How long before the first class action suit in the U.S. over bad Web site design?
As soon as those Wii owners return to their computers...
Yes. Target got sued by an organization representing blind people and the judge in the case has ruled that the lawsuit can proceed under the Americans with Disabilities Act.
... the right two words are of course - 'end users'.
--I thought I was wrong once, but I was mistaken.
I'm specifically interested in this so-called "perfect website" that was used as a baseline.
Other factors could contribute also, from the ergonomics and lighting of the testing facility to the colors of the sites presented.
How many of these sites were Flash vs standards-based? What was the average text size? Contrast between text and background? Number of images, and their sizes? How about CSS vs table layouts? How did "Pretty" sites (eg, digg.com) fare against "ugly" sites (eg, cragslist)? Static navigation elements vs complex multi-level fly-out menus? There are a lot of possible factors and criteria that go unmentioned, at least in TFA.
I'm not sure if I completely agree with the implication that hardware infrastructure and network reliability trumps usability. For me, a site that is designed badly or behaves badly on the browser side is a greater offense than a site that loads a little slower than most.

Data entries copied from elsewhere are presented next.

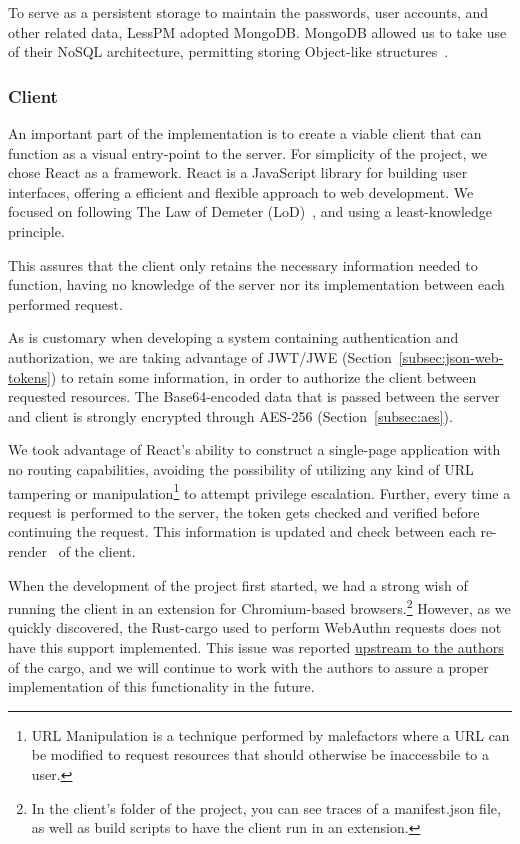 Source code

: To serve as a persistent storage to maintain the passwords, user accounts,
and other related data, LessPM adopted MongoDB\@.
MongoDB allowed us to take use of their NoSQL architecture, permitting
storing Object-like structures~\cite{mongodb2021nosql}.

\subsubsection{Client}
An important part of the implementation is to create a viable client that can
function as a visual entry-point to the server.
For simplicity of the project, we chose React as a framework.
React is a JavaScript library for building user interfaces, offering a
efficient and flexible approach to web development.
We focused on following The Law of Demeter (LoD)~\cite{lieberherr1990assuring},
and using a least-knowledge principle.

This assures that the client only retains the necessary information needed to
function, having no knowledge of the server nor its implementation between each
performed request.

As is customary when developing a system containing authentication and
authorization, we are taking advantage of JWT/JWE
(Section~\ref{subsec:json-web-tokens})
to retain some information, in order to authorize the client between
requested resources.
The Base64-encoded data that is passed between the server and client is
strongly encrypted through AES-256 (Section~\ref{subsec:aes}).

We took advantage of React's ability to construct a single-page application with
no routing capabilities, avoiding the possibility of utilizing any kind of URL
tampering or manipulation\footnote{
  URL Manipulation is a technique performed by malefactors where a URL can be
  modified to request resources that should otherwise be inaccessbile to a user.
} to attempt privilege escalation.
Further, every time a request is performed to the server, the token gets
checked and verified before continuing the request.
This information is updated and check between each
re-render~\cite{react-component} of the client.

When the development of the project first started, we had a strong wish of
running the client in an extension for Chromium-based browsers.\footnote{
  In the client's folder of the project, you can see traces of a
  manifest.json file, as well as build scripts to have the client run in an
  extension.
}
However, as we quickly discovered, the Rust-cargo used to perform WebAuthn
requests does not have this support implemented.
This issue was reported
\href{https://github.com/kanidm/webauthn-rs/issues/288}{upstream to the authors}
of the cargo, and we will continue to work with the authors to assure a proper
implementation of this functionality in the future.

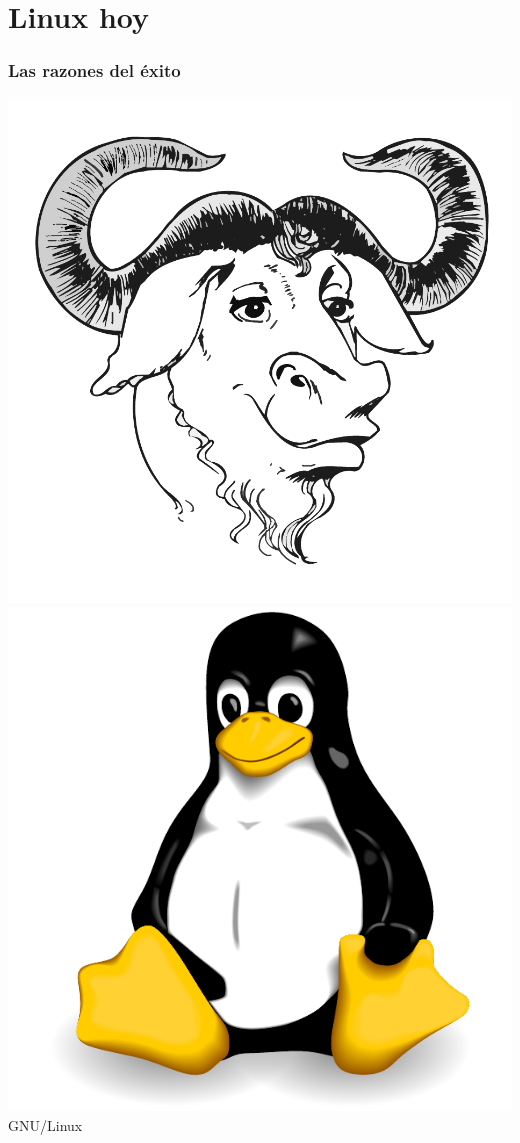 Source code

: \documentclass[hyperref={colorlinks}]{beamer}
\begin{document}
\section{Linux hoy}
\begin{frame}
    \frametitle{Las razones del \'exito}
\begin{center}
    \includegraphics[width=.10\textwidth]{figs/gnu.pdf}
    \includegraphics[width=.10\textwidth]{figs/tux.pdf}\\
GNU/Linux
\end{center}


\end{frame}
\end{document}
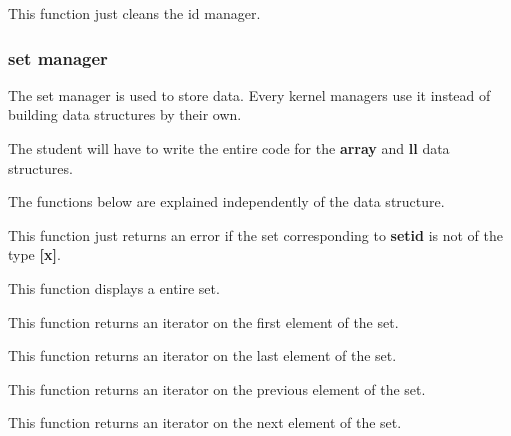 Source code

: 
This function just cleans the id manager.

%
%

\subsubsection{set manager}

The set manager is used to store data. Every kernel managers use it
instead of building data structures by their own.

The student will have to write the entire code for the \textbf{array} and
\textbf{ll} data structures.

The functions below are explained independently of the data structure.


This function just returns an error if the set corresponding to
\textbf{setid} is not of the type \textbf{[x]}.


This function displays a entire set.


This function returns an iterator on the first element of the set.


This function returns an iterator on the last element of the set.


This function returns an iterator on the previous element of the set.


This function returns an iterator on the next element of the set.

Navigation is but a portion of layout. Other studies have shown that the brain subconsciously identifies all the major areas of a web page (header, navigation, main content, ancillary content) in 1/20 of a second after the page loads, and that the common practice of placing navigation/secondary content a left-hand column causes people to ignore anything in the right-side column (a phenomenon known as "right side blindness"), because people have learned that most of the time, what's in the right-hand column is less related (if it's relevant at all) to their task at hand... typically third party banners or other cruft.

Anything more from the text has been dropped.